- _THE TASK_
Count how many lines in the data hold the word "project", and give that number alone.

BEGIN EXERCISE DATA

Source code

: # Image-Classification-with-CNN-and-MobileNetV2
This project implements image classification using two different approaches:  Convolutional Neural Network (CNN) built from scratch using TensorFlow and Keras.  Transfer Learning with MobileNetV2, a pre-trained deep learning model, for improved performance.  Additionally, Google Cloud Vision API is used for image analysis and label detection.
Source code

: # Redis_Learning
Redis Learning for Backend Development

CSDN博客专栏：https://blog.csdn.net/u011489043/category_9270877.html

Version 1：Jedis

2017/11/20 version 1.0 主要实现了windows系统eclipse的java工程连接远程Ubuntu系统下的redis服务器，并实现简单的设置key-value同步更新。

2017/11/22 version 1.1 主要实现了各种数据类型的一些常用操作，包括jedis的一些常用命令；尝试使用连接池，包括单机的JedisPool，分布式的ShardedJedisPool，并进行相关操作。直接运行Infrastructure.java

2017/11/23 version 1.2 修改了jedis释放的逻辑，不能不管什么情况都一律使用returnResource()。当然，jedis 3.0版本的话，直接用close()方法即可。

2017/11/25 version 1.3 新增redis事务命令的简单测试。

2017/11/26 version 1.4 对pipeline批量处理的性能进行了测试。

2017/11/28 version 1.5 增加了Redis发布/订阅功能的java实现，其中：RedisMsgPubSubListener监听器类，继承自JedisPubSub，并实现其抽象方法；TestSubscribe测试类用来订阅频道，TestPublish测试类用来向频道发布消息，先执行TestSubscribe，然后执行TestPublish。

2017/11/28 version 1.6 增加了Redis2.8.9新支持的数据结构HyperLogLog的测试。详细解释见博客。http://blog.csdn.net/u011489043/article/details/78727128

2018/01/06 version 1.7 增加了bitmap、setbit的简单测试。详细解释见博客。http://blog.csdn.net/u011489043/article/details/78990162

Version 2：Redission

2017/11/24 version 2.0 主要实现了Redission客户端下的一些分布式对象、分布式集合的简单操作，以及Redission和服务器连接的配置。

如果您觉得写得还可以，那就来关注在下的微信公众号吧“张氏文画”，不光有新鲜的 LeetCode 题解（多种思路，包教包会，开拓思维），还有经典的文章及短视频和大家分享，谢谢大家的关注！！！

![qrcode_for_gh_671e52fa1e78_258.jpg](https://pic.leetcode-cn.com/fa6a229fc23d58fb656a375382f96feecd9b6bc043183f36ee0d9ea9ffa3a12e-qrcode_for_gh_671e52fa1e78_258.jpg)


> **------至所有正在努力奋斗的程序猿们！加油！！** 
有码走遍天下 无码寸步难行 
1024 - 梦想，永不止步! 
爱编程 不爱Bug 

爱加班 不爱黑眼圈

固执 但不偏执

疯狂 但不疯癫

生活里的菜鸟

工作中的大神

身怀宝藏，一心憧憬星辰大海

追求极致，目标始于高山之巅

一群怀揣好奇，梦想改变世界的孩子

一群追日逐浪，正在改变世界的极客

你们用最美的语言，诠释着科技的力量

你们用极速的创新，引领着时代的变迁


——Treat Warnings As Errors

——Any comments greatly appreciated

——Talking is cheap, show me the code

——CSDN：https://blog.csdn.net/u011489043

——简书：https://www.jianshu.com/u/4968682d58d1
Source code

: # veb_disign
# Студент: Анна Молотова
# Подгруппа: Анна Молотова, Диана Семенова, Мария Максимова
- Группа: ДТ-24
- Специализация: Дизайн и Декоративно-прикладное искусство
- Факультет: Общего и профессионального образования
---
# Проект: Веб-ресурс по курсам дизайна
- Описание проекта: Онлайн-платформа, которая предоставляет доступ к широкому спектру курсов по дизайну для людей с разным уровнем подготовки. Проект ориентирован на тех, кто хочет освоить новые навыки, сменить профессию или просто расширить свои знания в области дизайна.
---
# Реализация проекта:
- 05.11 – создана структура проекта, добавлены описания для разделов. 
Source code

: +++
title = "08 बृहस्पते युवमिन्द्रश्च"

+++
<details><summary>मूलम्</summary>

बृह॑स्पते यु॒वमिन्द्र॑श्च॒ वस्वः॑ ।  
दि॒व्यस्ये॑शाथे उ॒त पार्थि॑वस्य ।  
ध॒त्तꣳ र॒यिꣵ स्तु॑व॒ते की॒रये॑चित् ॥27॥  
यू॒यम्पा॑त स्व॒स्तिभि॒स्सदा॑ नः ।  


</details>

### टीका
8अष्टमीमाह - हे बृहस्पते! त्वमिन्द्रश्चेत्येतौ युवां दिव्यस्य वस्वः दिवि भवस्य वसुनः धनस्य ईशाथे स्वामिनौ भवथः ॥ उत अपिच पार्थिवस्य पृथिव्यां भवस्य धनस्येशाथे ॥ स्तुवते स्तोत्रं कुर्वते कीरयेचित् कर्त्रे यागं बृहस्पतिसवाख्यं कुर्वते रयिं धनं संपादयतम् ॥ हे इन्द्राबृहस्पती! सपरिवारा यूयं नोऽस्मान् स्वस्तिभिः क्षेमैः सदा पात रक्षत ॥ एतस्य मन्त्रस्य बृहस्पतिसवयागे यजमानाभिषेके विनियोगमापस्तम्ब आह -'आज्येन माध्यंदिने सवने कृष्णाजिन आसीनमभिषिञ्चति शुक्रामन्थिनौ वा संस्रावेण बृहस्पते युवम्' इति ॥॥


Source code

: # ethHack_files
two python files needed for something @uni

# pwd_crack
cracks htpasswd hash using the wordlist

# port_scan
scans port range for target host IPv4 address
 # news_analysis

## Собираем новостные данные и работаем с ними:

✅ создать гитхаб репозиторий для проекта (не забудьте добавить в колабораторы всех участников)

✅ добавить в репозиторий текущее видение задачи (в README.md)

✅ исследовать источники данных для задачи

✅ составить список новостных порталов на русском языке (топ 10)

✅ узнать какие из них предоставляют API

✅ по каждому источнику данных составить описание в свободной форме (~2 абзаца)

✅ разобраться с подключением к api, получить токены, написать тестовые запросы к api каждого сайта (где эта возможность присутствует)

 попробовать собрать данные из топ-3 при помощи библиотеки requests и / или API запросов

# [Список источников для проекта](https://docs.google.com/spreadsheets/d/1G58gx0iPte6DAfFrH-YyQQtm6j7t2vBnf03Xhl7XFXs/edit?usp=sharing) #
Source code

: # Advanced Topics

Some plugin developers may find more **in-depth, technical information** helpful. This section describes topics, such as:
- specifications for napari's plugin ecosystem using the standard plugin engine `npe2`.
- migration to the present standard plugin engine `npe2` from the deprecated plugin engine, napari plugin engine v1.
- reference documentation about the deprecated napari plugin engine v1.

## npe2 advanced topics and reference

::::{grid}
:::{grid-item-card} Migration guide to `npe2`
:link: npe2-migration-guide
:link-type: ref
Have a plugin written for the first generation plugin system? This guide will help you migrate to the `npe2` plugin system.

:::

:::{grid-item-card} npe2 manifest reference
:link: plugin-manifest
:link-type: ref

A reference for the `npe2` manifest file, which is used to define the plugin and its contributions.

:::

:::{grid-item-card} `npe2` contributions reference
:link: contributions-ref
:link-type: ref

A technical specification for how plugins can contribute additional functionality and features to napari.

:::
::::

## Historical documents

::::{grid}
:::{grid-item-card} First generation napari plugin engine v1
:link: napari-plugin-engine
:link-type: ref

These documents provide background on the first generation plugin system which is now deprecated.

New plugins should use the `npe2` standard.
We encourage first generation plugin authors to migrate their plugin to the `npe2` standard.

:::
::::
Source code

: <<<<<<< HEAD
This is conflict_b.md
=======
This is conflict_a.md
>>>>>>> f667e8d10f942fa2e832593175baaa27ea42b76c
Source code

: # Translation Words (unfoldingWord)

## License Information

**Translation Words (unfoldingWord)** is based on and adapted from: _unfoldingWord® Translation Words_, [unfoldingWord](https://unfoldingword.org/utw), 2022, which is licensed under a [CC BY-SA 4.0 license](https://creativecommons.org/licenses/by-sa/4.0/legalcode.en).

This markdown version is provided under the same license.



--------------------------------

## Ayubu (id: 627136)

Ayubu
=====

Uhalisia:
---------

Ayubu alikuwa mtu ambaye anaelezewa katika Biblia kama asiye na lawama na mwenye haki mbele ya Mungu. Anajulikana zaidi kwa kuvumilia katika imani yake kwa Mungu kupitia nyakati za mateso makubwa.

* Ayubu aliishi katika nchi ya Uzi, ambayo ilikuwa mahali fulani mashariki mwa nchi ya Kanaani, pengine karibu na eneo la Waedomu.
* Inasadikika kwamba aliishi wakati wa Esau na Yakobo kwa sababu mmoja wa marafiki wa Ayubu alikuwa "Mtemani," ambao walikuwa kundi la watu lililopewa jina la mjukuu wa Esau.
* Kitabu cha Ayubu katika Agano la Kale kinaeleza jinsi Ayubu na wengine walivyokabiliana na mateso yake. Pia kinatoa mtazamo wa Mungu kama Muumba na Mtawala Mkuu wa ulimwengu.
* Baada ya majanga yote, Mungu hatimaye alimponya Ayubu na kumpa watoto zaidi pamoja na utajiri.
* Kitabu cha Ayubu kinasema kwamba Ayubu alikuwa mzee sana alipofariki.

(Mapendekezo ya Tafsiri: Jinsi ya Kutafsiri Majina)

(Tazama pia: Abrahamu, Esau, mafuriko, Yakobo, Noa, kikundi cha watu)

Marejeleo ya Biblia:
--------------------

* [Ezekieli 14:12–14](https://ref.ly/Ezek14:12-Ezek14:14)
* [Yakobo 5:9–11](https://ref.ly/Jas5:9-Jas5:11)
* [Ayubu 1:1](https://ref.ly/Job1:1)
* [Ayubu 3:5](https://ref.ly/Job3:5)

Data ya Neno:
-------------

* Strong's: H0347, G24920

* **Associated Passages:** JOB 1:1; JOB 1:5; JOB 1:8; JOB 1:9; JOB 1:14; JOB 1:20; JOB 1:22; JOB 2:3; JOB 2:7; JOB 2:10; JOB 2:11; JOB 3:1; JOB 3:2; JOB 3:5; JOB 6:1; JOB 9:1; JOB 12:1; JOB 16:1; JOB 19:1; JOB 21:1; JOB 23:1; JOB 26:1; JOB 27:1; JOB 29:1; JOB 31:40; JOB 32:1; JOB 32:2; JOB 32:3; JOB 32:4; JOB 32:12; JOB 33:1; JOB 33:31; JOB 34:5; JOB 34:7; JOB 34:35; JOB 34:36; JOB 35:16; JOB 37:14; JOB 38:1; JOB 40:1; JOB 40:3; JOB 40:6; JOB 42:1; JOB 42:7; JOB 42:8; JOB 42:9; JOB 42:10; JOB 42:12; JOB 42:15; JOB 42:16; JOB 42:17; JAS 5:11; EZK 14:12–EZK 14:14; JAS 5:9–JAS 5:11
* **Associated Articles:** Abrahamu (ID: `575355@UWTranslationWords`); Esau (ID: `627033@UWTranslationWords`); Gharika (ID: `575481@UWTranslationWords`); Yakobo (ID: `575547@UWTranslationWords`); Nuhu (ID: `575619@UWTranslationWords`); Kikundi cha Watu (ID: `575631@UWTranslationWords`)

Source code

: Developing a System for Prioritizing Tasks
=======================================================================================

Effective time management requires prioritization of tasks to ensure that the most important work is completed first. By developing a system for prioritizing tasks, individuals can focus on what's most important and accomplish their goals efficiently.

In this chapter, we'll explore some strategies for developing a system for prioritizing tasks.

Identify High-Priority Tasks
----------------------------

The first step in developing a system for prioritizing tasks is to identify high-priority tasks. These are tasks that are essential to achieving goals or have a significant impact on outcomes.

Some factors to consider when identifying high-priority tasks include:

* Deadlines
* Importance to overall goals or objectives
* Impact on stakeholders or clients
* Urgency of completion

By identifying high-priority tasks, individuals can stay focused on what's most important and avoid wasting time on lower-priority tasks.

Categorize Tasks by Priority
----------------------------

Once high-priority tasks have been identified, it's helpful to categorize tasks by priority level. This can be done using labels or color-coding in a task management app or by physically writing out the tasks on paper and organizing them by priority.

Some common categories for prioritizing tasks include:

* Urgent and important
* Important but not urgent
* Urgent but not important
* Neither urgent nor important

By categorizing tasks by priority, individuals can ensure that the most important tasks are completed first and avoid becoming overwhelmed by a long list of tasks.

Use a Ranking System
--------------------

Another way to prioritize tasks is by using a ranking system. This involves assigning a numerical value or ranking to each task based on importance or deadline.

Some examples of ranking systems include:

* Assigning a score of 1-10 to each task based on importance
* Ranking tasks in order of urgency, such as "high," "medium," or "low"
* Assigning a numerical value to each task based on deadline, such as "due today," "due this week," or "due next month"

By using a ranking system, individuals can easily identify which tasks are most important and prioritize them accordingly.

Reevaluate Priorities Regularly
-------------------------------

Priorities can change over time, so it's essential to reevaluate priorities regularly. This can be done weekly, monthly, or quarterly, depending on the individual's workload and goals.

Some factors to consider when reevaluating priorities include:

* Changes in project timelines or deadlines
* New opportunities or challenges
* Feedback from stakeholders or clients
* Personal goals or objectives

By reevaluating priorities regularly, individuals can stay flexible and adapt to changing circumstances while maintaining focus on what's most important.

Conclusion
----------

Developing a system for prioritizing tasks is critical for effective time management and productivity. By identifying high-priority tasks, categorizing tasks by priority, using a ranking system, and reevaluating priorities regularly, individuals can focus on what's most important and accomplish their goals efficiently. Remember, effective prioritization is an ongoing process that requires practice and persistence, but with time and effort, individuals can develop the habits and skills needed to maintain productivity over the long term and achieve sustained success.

END EXERCISE DATA

- _OUTPUT FOR THIS TASK_
2